Parafraseando o Manifesto Comunista, pode dizer-se que um novo espectro avassala o mundo. É o neoconservadorismo. Distingue-se do conservadorismo do séc. XIX porque a radicalidade das suas propostas é incompatível com o status quo. Tem a sua origem nos EUA e vai colhendo adeptos em círculos cada vez mais amplos da opinião pública de vários países da Europa e de outros continentes onde quer que os laços políticos e culturais com os EUA sejam mais intensos. Se não domina já o comentário político nos media portugueses, está bem próximo disso. Como qualquer outra ideologia política radical, o seu ideário prima pela simplicidade e, de facto, pela recusa hostil da complexidade, da ponderação equilibrada entre interesses contrapostos ou da possibilidade de diálogo entre perspectivas diferentes. Sendo uma ideologia transnacional, os seus princípios, além de simples, são vagos, de modo a poderem adaptar-se às necessidades e às agenda de cada país. Assim, dadas as diferenças entre Portugal e os EUA, os neoconservadores portugueses distinguem-se dos norte-americanos apenas na exacta medida do que é necessário para, nas nossas condições, serem tão genuinamente neoconservadores quanto eles.

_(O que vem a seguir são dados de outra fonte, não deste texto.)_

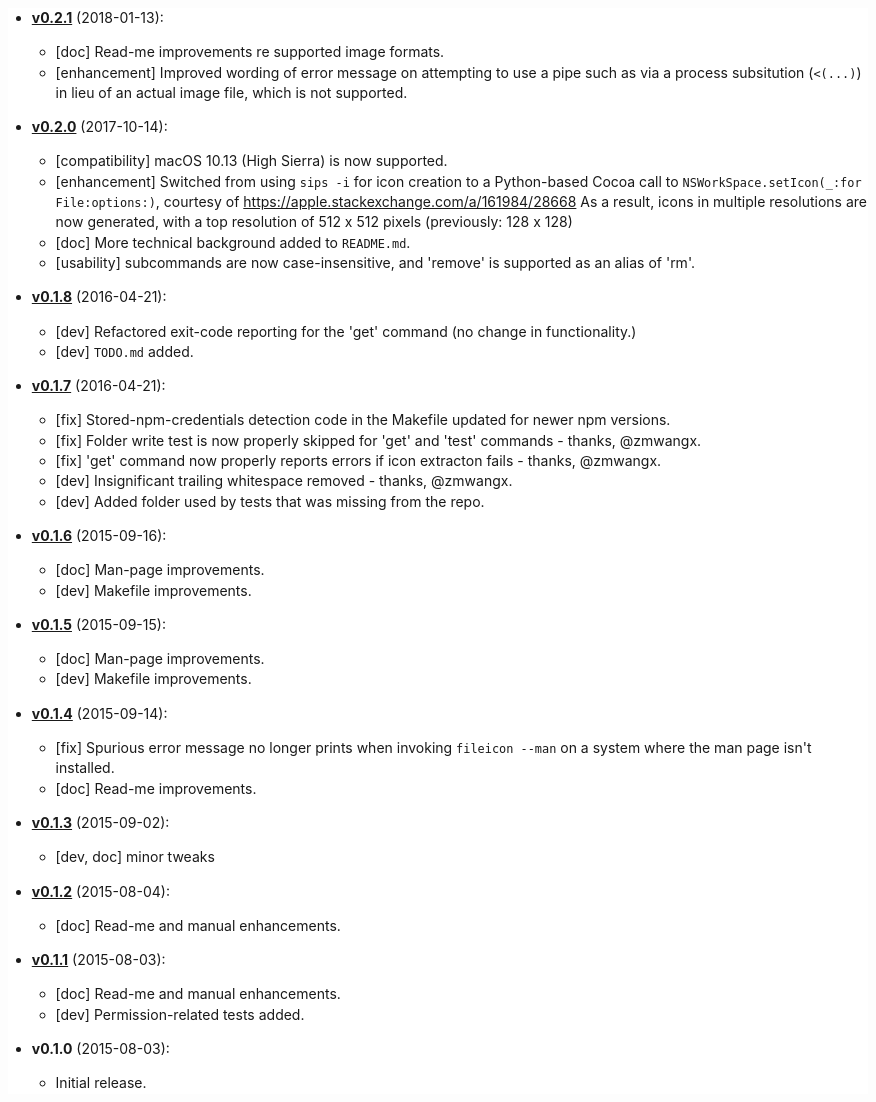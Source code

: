 * **[v0.2.1](https://github.com/mklement0/fileicon/compare/v0.2.0...v0.2.1)** (2018-01-13):
  * [doc] Read-me improvements re supported image formats.
  * [enhancement] Improved wording of error message on attempting to use a pipe
    such as via a process subsitution (`<(...)`) in lieu of an actual image file,
    which is not supported.

* **[v0.2.0](https://github.com/mklement0/fileicon/compare/v0.1.10...v0.2.0)** (2017-10-14):
  * [compatibility] macOS 10.13 (High Sierra) is now supported.
  * [enhancement] Switched from using `sips -i` for icon creation to a Python-based
                  Cocoa call to `NSWorkSpace.setIcon(_:forFile:options:)`, courtesy of https://apple.stackexchange.com/a/161984/28668
                  As a result, icons in multiple resolutions are now generated, with a top resolution of 512 x 512 pixels (previously: 128 x 128)
  * [doc] More technical background added to `README.md`.
  * [usability] subcommands are now case-insensitive, and 'remove' is supported as an alias of 'rm'.

* **[v0.1.8](https://github.com/mklement0/fileicon/compare/v0.1.7...v0.1.8)** (2016-04-21):
  * [dev] Refactored exit-code reporting for the 'get' command (no change in functionality.)
  * [dev] `TODO.md` added.

* **[v0.1.7](https://github.com/mklement0/fileicon/compare/v0.1.6...v0.1.7)** (2016-04-21):
  * [fix] Stored-npm-credentials detection code in the Makefile updated for
          newer npm versions.
  * [fix] Folder write test is now properly skipped for 'get' and 'test'
          commands - thanks, @zmwangx.
  * [fix] 'get' command now properly reports errors if icon extracton fails
           - thanks, @zmwangx.
  * [dev] Insignificant trailing whitespace removed - thanks, @zmwangx.  
  * [dev] Added folder used by tests that was missing from the repo.

* **[v0.1.6](https://github.com/mklement0/fileicon/compare/v0.1.5...v0.1.6)** (2015-09-16):
  * [doc] Man-page improvements.
  * [dev] Makefile improvements.

* **[v0.1.5](https://github.com/mklement0/fileicon/compare/v0.1.4...v0.1.5)** (2015-09-15):
  * [doc] Man-page improvements.
  * [dev] Makefile improvements.

* **[v0.1.4](https://github.com/mklement0/fileicon/compare/v0.1.3...v0.1.4)** (2015-09-14):
  * [fix] Spurious error message no longer prints when invoking `fileicon --man` on a system where the man page isn't installed.
  * [doc] Read-me improvements.

* **[v0.1.3](https://github.com/mklement0/fileicon/compare/v0.1.2...v0.1.3)** (2015-09-02):
  * [dev, doc] minor tweaks

* **[v0.1.2](https://github.com/mklement0/fileicon/compare/v0.1.1...v0.1.2)** (2015-08-04):
  * [doc] Read-me and manual enhancements.

* **[v0.1.1](https://github.com/mklement0/fileicon/compare/v0.1.0...v0.1.1)** (2015-08-03):
  * [doc] Read-me and manual enhancements.
  * [dev] Permission-related tests added.

* **v0.1.0** (2015-08-03):
  * Initial release.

Os inspiradores do movimento neoconservador norte-americano vieram da extrema esquerda, do movimento trotskista dos anos trinta e quarenta, tornaram-se ferozmente anticomunistas nas três décadas seguintes, construíram o seu ideário político nos anos oitenta e noventa e chegaram ao poder com George W. Bush. Herdaram das suas origens o gosto pela radicalidade e pelo politicamente incorrecto, e, na designação usada por um dos neoconservadores, Dinesh D'Souza, pela "guerrilha social". Eis, em linhas gerais, o ideário. A "América" é um país excepcional pela sua origem e pelo seu destino. Porque é moralmente superior aos outros países, o patriotismo e o nacionalismo são valores não só intrinsecamente bons na "América" como necessários ao resto do mundo. O que é bom para a "América" é bom para o mundo. A proposição inversa é absurda. Essa superioridade moral está constantemente ameaçada por inimigos internos e externos e, como bem supremo que é, deve ser defendida por todos os meios, pois que, por definição, neste caso, os fins justificam os meios. Compete ao intelectual neoconservador justificar a posteriori a clareza moral dos resultados, quaisquer que tenham sido os caminhos para chegar a eles. A coerência é sempre o começo da rendição.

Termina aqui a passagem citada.